Kenya’s credit market
The CS provided an overview of the current lending landscape, noting that the CBK licenses three categories of institutions: 38 commercial banks, 14 microfinance banks and 195 non-deposit-taking credit providers.
Licensing and oversight are conducted under the Banking Act, the Microfinance Act and the CBK Act.
“As of December 2025, credit to the private sector by commercial banks, microfinance banks and digital credit providers stood at Ksh 4,369.6 billion, Ksh 32.7 billion and Ksh 110.5 billion respectively,” Mr Mbadi disclosed. “This represents 96.8 per cent, 0.8 per cent and 2.4 per cent of total credit advanced by these institutions.”
Poverty reduction and economic reforms
In a separate response to Prof. Ojienda, the CS updated Senators on poverty reduction efforts and economic reforms aimed at easing household hardship.
He cited interest rate adjustments as part of broader economic stimulus measures.
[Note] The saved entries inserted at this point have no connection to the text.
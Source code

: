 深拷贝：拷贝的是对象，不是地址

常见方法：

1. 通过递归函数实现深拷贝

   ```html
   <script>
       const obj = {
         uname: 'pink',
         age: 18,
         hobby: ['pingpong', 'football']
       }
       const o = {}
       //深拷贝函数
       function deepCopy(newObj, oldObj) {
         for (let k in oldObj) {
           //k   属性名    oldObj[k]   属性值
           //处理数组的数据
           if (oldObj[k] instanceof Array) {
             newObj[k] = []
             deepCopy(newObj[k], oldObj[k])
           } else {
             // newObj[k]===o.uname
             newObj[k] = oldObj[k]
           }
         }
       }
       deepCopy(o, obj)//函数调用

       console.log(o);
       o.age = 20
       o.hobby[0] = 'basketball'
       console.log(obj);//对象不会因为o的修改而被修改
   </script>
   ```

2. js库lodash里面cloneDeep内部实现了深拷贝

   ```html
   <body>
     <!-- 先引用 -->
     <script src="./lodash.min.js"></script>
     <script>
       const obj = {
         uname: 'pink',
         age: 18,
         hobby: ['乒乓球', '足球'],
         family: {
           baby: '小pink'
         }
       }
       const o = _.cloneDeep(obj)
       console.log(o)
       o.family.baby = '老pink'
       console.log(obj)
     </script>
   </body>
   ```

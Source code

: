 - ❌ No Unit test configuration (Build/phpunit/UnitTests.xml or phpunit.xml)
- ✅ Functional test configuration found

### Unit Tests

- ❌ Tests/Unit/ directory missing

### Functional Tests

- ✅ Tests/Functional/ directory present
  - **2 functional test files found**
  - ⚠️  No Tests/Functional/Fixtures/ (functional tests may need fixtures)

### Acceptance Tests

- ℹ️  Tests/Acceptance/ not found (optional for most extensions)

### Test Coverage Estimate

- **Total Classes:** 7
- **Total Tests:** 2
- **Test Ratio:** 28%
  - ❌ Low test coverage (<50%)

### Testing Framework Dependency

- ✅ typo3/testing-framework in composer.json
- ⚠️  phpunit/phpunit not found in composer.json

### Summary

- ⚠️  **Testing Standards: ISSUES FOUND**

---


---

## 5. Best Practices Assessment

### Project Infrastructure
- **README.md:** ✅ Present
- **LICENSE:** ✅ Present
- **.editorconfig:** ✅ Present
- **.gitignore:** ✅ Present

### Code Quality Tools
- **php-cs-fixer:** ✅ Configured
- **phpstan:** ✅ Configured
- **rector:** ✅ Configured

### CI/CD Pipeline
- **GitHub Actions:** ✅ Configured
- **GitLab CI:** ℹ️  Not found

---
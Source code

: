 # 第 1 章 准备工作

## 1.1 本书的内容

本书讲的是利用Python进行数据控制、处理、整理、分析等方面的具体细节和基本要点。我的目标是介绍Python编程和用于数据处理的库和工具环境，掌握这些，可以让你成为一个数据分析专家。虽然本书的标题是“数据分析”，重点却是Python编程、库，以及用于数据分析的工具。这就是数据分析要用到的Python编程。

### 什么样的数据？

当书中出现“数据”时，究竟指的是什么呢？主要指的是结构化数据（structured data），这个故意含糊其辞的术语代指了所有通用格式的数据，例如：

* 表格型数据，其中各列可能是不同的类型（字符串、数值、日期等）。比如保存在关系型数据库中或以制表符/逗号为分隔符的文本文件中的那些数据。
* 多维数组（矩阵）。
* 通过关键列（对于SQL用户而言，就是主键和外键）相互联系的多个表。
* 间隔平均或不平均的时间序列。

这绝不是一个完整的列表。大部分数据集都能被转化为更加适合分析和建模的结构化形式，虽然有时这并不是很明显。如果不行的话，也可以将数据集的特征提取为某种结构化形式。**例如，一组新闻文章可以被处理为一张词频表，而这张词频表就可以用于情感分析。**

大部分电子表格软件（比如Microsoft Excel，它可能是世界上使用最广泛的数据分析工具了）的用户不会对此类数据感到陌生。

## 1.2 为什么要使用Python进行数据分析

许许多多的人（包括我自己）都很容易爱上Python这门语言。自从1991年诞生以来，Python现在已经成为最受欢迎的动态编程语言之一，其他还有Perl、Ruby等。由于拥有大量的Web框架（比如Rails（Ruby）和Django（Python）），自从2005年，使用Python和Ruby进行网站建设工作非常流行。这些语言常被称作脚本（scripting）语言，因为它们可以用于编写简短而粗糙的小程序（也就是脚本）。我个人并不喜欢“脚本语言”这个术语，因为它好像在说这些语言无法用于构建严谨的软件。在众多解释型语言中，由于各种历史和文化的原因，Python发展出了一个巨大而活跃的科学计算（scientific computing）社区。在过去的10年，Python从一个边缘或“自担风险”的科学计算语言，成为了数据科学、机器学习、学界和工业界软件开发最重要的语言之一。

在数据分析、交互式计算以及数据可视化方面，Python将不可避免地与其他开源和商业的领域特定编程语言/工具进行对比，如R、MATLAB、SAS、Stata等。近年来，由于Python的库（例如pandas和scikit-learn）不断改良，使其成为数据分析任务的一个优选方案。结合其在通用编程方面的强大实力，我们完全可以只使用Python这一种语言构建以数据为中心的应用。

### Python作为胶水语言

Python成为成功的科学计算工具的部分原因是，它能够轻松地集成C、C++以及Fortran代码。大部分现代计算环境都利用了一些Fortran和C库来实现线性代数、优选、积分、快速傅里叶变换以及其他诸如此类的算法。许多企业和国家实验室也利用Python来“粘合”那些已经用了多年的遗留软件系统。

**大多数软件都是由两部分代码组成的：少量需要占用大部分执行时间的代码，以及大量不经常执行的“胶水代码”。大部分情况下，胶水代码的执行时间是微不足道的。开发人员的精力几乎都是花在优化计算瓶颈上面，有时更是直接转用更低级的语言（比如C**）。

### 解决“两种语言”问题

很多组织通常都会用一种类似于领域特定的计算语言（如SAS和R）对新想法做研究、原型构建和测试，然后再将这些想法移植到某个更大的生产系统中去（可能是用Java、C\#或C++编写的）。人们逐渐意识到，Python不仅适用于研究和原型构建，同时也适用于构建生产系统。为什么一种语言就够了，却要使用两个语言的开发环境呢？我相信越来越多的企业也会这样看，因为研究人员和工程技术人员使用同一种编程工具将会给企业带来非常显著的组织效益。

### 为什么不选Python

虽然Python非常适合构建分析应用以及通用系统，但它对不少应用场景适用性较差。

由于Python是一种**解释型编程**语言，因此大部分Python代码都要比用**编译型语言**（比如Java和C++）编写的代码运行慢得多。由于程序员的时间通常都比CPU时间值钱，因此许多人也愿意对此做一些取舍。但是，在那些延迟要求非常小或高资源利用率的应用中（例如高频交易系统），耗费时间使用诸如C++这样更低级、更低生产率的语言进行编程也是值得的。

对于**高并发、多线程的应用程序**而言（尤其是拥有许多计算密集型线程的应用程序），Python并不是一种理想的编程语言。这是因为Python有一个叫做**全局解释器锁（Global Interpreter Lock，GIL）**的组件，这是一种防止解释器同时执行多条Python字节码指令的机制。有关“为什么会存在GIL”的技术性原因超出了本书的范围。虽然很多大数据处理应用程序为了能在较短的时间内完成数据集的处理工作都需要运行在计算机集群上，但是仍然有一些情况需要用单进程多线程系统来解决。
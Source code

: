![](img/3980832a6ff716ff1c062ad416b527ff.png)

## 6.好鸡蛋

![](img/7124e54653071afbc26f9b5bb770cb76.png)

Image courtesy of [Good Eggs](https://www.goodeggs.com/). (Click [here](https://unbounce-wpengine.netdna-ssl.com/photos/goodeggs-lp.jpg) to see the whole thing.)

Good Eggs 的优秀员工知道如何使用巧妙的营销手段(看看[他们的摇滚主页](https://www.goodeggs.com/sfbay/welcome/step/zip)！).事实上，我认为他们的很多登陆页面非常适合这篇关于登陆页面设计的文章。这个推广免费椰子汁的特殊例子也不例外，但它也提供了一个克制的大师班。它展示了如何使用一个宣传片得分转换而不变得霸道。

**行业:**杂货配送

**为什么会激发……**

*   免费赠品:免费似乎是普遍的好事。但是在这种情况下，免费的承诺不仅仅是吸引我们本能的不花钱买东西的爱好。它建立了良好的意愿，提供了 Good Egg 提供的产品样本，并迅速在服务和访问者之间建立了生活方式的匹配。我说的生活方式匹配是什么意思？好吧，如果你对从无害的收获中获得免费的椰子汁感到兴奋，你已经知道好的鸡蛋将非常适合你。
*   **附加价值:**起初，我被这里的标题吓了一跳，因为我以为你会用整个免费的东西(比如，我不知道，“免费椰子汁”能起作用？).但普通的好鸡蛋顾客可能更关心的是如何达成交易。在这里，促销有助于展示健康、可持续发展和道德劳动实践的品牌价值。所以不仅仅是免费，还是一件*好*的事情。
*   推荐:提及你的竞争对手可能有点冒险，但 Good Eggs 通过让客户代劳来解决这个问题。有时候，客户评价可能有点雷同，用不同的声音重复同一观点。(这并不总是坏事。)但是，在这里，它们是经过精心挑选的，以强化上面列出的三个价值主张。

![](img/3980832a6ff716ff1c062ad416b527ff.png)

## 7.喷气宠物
“In December 2024, the CBK reduced its benchmark interest rate from 13.0 per cent to 11.25 per cent. This led to a 1.4 per cent increase in credit advanced by commercial banks and non-bank financial institutions to Ksh 7,140.3 billion as of December 2024, according to the Economic Survey 2025,” he said.

The CS added that successive Medium-Term Plans have prioritised direct social transfers and indirect economic policies to reduce poverty and boost incomes.
Addressing regional poverty disparities
Citing findings from the 2022 Kenya Continuous Household Survey, Mr Mbadi said the national poverty rate stands at 39.8 per cent, with 22 counties recording poverty levels above the national average.
He listed Turkana, Mandera, Samburu, Garissa, Tana River, Marsabit, Wajir, West Pokot, Kitui, Isiolo, Elgeyo Marakwet, Busia and Kwale among counties where poverty rates exceed 50 per cent.
Despite the disparities, he assured Senators that the Government remains committed to equitable development.
“The Government is strengthening beneficiary identification and targeting through improved use of national databases, including the Single Registry, to reduce duplication, eliminate ineligible beneficiaries and ensure support reaches the most vulnerable households,” he said.
He further noted that transparency is being enhanced through digital payment systems, strengthened monitoring and audit mechanisms, and improved coordination between national and county governments.
“We are reinforcing verification, monitoring and audit systems, including periodic beneficiary revalidation, enhanced internal controls and independent oversight, to curb leakages and improve value for money,” Mr Mbadi told the Senate.